Trienggadeng — Lembaga The Aceh institute bersama Dinas Kesehatan (Dinkes) dan KB Kabupaten Pidie Jaya, Akademisi serta jurnalis merekonsiderasi naskah akademik Qanun Kawasan Tanpa Rokok (KTR) Kabupaten Pidie Jaya. Kegiatan tersebut dilaksanakan di kantor Dinkes Pidie Jaya, Jumat, 12 Januari 2024.
Rekonsiderasi merupakan kegiatan yang dilakukan untuk mempertimbangkan kembali perencanaan program Qanun KTR, baik sebelum pelaksanaan maupun selama proses pelaksanaan.
Upaya melahirkan Qanun KTR merupakan langkah maju yang ditempuh oleh Pemerintah Kabupaten Pidie Jaya untuk meminimalisir timbulnya korban berbagai penyakit kronis khususnya pada anak.
KTR salah satu solusi untuk memproteksi masyarakat yang tidak merokok agar tidak turut serta menerima akibat dari perokok, sehingga ada area atau ruangan yang dilarang untuk merokok atau kegiatan memproduksi, menjual, meng-iklankan, dan mempromosikan produk tembakau.
Dalam Peraturan Menteri PPPA Nomor 12 Tahun 2011 Tentang Indikator Kota Layak Anak disebut adanya peraturan tentang KTR dan tidak ada iklan dan sponsor rokok. Hak konstitusional untuk sehat (right to health) adalah hak asasi manusia (HAM) yang dapat dijabarkan ke dalam tiga hal, yaitu setiap warga negara berhak mendapatkan perlindungan kesehatan, pemeliharaan dan pelayanan kesehatan, setiap produk yang dapat mengakibatkan kesakitan atau kematian melanggar HAM.
Asisten I Pemerintah Kabupaten Pidie Jaya, Said Abdullah mengatakan, pihaknya sangat serius untuk melahirkan Qanun KTR, mengingat sampai saat ini hanya Kabupaten Pidie Jaya yang belum memiliki Qanun KTR. Said juga sangat berterima kasih kepada The Aceh Institute yang selama ini telah mendampingi dan bersama-sama menyusun naskah akademik Qanun KTR.
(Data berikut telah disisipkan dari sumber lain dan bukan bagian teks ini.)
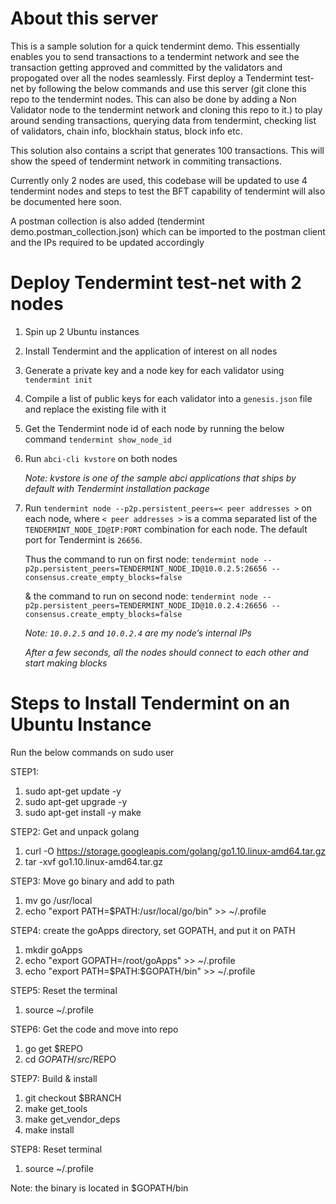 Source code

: # About this server

This is a sample solution for a quick tendermint demo. This essentially enables you to send transactions to a tendermint network and see the transaction getting approved and committed by the validators and propogated over all the nodes seamlessly. First deploy a Tendermint test-net by following the below commands and use this server (git clone this repo to the tendermint nodes. This can also be done by adding a Non Validator node to the tendermint network and cloning this repo to it.) to play around sending transactions, querying data from tendermint, checking list of validators, chain info, blockhain status, block info etc.

This solution also contains a script that generates 100 transactions. This will show the speed of tendermint network in commiting transactions.

Currently only 2 nodes are used, this codebase will be updated to use 4 tendermint nodes and steps to test the BFT capability of tendermint will also be documented here soon.

A postman collection is also added (tendermint demo.postman_collection.json) which can be imported to the postman client and the IPs required to be updated accordingly

# Deploy Tendermint test-net with 2 nodes
1.	Spin up 2 Ubuntu instances

2.	Install Tendermint and the application of interest on all nodes

3.	Generate a private key and a node key for each validator using
    `tendermint init`

4.	Compile a list of public keys for each validator into a `genesis.json` file and replace the existing file with it

5.	Get the Tendermint node id of each node by running the below command 
    `tendermint show_node_id`

6.	Run
    `abci-cli kvstore` on both nodes

    *Note: kvstore is one of the sample abci applications that ships by default with Tendermint installation package*

7.	Run
    `tendermint node --p2p.persistent_peers=< peer addresses >`
    on each node, where `< peer addresses >` is a comma separated list of the `TENDERMINT_NODE_ID@IP:PORT` combination for each node. The default port for Tendermint is `26656`.

    Thus the command to run on first node:
    `tendermint node --p2p.persistent_peers=TENDERMINT_NODE_ID@10.0.2.5:26656 --consensus.create_empty_blocks=false`

    & the command to run on second node:
    `tendermint node --p2p.persistent_peers=TENDERMINT_NODE_ID@10.0.2.4:26656 --consensus.create_empty_blocks=false`

    *Note: `10.0.2.5` and `10.0.2.4` are my node’s internal IPs*

    *After a few seconds, all the nodes should connect to each other and start making blocks*


# Steps to Install Tendermint on an Ubuntu Instance

Run the below commands on sudo user

STEP1:
1.	sudo apt-get update -y
2.	sudo apt-get upgrade -y
3.	sudo apt-get install -y make

STEP2: Get and unpack golang
1. curl -O https://storage.googleapis.com/golang/go1.10.linux-amd64.tar.gz
2. tar -xvf go1.10.linux-amd64.tar.gz

STEP3: Move go binary and add to path
1. mv go /usr/local
2. echo "export PATH=\$PATH:/usr/local/go/bin" >> ~/.profile

STEP4: create the goApps directory, set GOPATH, and put it on PATH
1. mkdir goApps
2. echo "export GOPATH=/root/goApps" >> ~/.profile
3. echo "export PATH=\$PATH:\$GOPATH/bin" >> ~/.profile

STEP5: Reset the terminal
1. source ~/.profile

STEP6: Get the code and move into repo
1. go get $REPO
2. cd $GOPATH/src/$REPO

STEP7: Build & install
1. git checkout $BRANCH
2. make get_tools
3. make get_vendor_deps
4. make install

STEP8: Reset terminal
1. source ~/.profile

Note: the binary is located in $GOPATH/bin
“Kami berkeyakinan, pada tahun 2024 ini Qanun KTR dapat diwujudkan. Pemerintah Pidie Jaya bertekad Qanun KTR harus lahir, naskah akademik sudah rampung kita bahas, tinggal kita ajukan ke bagian hukum untuk diverifikasi dan selanjutnya akan diajukan ke DPRK untuk dibahas,” kata Said Abdullah.
Akademisi Sekolah Tinggi Ummul Ayman, Deni Mulyadi mengatakan, Qanun KTR ini merupakan suatu terobosan untuk mengatur hal-hal yang sifatnya merugikan masyarakat baik di segi kesehatan maupun ekonomi. Kebiasaan merokok dilihat dari sisi manapun akan berdampak negatif, sehingga dengan lahirnya Qanun KTR diharapkan mampu memberi pelajaran penting kepada masyarakat tentang bahaya merokok.
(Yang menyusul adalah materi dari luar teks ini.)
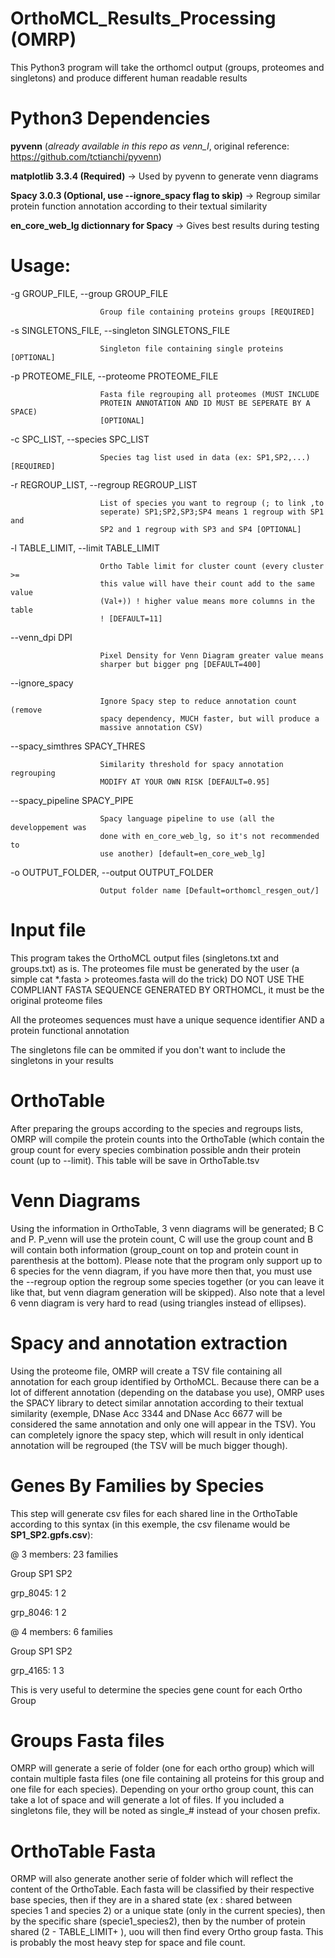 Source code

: # OrthoMCL_Results_Processing (OMRP)
This Python3 program will take the orthomcl output (groups, proteomes and singletons) and produce different human readable results

# Python3 Dependencies
**pyvenn** (_already available in this repo as venn_l_, original reference: https://github.com/tctianchi/pyvenn)

**matplotlib 3.3.4 (Required)** -> Used by pyvenn to generate venn diagrams

**Spacy 3.0.3 (Optional, use --ignore_spacy flag to skip)** -> Regroup similar protein function annotation according to their textual similarity

**en_core_web_lg dictionnary for Spacy** -> Gives best results during testing

# Usage:
  
  -g GROUP_FILE, --group GROUP_FILE
  
                        Group file containing proteins groups [REQUIRED]
                        
  -s SINGLETONS_FILE, --singleton SINGLETONS_FILE
  
                        Singleton file containing single proteins [OPTIONAL]
                        
  -p PROTEOME_FILE, --proteome PROTEOME_FILE
  
                        Fasta file regrouping all proteomes (MUST INCLUDE
                        PROTEIN ANNOTATION AND ID MUST BE SEPERATE BY A SPACE)
                        [OPTIONAL]
                        
  -c SPC_LIST, --species SPC_LIST
  
                        Species tag list used in data (ex: SP1,SP2,...) [REQUIRED]
                        
  -r REGROUP_LIST, --regroup REGROUP_LIST
  
                        List of species you want to regroup (; to link ,to
                        seperate) SP1;SP2,SP3;SP4 means 1 regroup with SP1 and
                        SP2 and 1 regroup with SP3 and SP4 [OPTIONAL]
                        
  -l TABLE_LIMIT, --limit TABLE_LIMIT
  
                        Ortho Table limit for cluster count (every cluster >=
                        this value will have their count add to the same value
                        (Val+)) ! higher value means more columns in the table
                        ! [DEFAULT=11]
                        
  --venn_dpi DPI
  
                        Pixel Density for Venn Diagram greater value means
                        sharper but bigger png [DEFAULT=400]
                        
  --ignore_spacy
  
                        Ignore Spacy step to reduce annotation count (remove
                        spacy dependency, MUCH faster, but will produce a
                        massive annotation CSV)
                        
  --spacy_simthres SPACY_THRES
  
                        Similarity threshold for spacy annotation regrouping
                        MODIFY AT YOUR OWN RISK [DEFAULT=0.95]
                        
  --spacy_pipeline SPACY_PIPE
  
                        Spacy language pipeline to use (all the developpement was
                        done with en_core_web_lg, so it's not recommended to
                        use another) [default=en_core_web_lg]
                        
  -o OUTPUT_FOLDER, --output OUTPUT_FOLDER
  
                        Output folder name [Default=orthomcl_resgen_out/]
                        
                        
 # Input file
 
This program takes the OrthoMCL output files (singletons.txt and groups.txt) as is. The proteomes file must be generated by the user (a simple cat *.fasta > proteomes.fasta will do the trick) DO NOT USE THE COMPLIANT FASTA SEQUENCE GENERATED BY ORTHOMCL, it must be the original proteome files
 
All the proteomes sequences must have a unique sequence identifier AND a protein functional annotation
 
The singletons file can be ommited if you don't want to include the singletons in your results

# OrthoTable
After preparing the groups according to the species and regroups lists, OMRP will compile the protein counts into the OrthoTable (which contain the group count for every species combination possible andn their protein count (up to --limit). This table will be save in OrthoTable.tsv

# Venn Diagrams
Using the information in OrthoTable, 3 venn diagrams will be generated; B C and P. P_venn will use the protein count, C will use the group count and B will contain both information (group_count on top and protein count in parenthesis at the bottom). Please note that the program only support up to 6 species for the venn diagram, if you have more then that, you must use the --regroup option the regroup some species together (or you can leave it like that, but venn diagram generation will be skipped). Also note that a level 6 venn diagram is very hard to read (using triangles instead of ellipses).

# Spacy and annotation extraction
Using the proteome file, OMRP will create a TSV file containing all annotation for each group identified by OrthoMCL. Because there can be a lot of different annotation (depending on the database you use), OMRP uses the SPACY library to detect similar annotation according to their textual similarity (exemple, DNase Acc 3344 and DNase Acc 6677 will be considered the same annotation and only one will appear in the TSV). You can completely ignore the spacy step, which will result in only identical annotation will be regrouped (the TSV will be much bigger though). 

# Genes By Families by Species
This step will generate csv files for each shared line in the OrthoTable according to this syntax (in this exemple, the csv filename would be **SP1_SP2.gpfs.csv**):

@ 3 members: 23 families
	
Group	SP1	SP2

grp_8045:	1	2

grp_8046:	1	2

@ 4 members: 6 families

Group	SP1	SP2

grp_4165:	1	3


This is very useful to determine the species gene count for each Ortho Group 

# Groups Fasta files
OMRP will generate a serie of folder (one for each ortho group) which will contain multiple fasta files (one file containing all proteins for this group and one file for each species). Depending on your ortho group count, this can take a lot of space and will generate a lot of files. If you included a singletons file, they will be noted as single_# instead of your chosen prefix.

# OrthoTable Fasta
ORMP will also generate another serie of folder which will reflect the content of the OrthoTable. Each fasta will be classified by their respective base species, then if they are in a shared state (ex : shared between species 1 and species 2) or a unique state (only in the current species), then by the specific share (specie1_species2), then by the number of protein shared (2 - TABLE_LIMIT+ ), uou will then find every Ortho group fasta. This is probably the most heavy step for space and file count.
“Memang, kalau berharap tidak ada lagi perokok di Aceh sangat tidak mungkin, tetapi dengan adanya qanun ini akan mengatur tempat-tempat yang bisa merokok dan kawasan bebas rokok. Semoga iklan-iklan rokok yang ada di Pidie Jaya bisa ditertibkan dan tidak dipasang pada sembarangan tempat,” ujar Deni Mulyadi.
Sementara itu, Direktur The Aceh Institute, Muazzinah menambahkan, dari data yang pernah dirilis Aceh Tribunnews, penduduk Aceh pada tahun 2019 berjumlah 5,3 juta jiwa, 20 persennya adalah perokok berat. Apabila satu orang menghabiskan sebungkus rokok per hari, dengan harga per bungkus Rp20 ribu, maka dalam setahun uang untuk membeli rokok mencapai Rp7,2 triliun.
Muazzinah juga menyebut, pada tahun 2021 TBC di Aceh tercatat 7.170 kasus. Jumlah tersebut diketahui meningkat, di mana pada tahun 2020 sebanyak 6.878 kasus. 4.578 kasus pada laki-laki, dan 2.592 kasus pada perempuan.
“Sementara kasus kematian di Aceh karena TBC mencapai 276 kasus pada tahun 2021, atau 5:100.000 penduduk. Angka ini meningkat drastis dari yang sebelumnya yang hanya 1:100.000 penduduk,” kata Ketua The Aceh Institute Muazzinah, sebagaimana dirilis Aceh Tribunnews.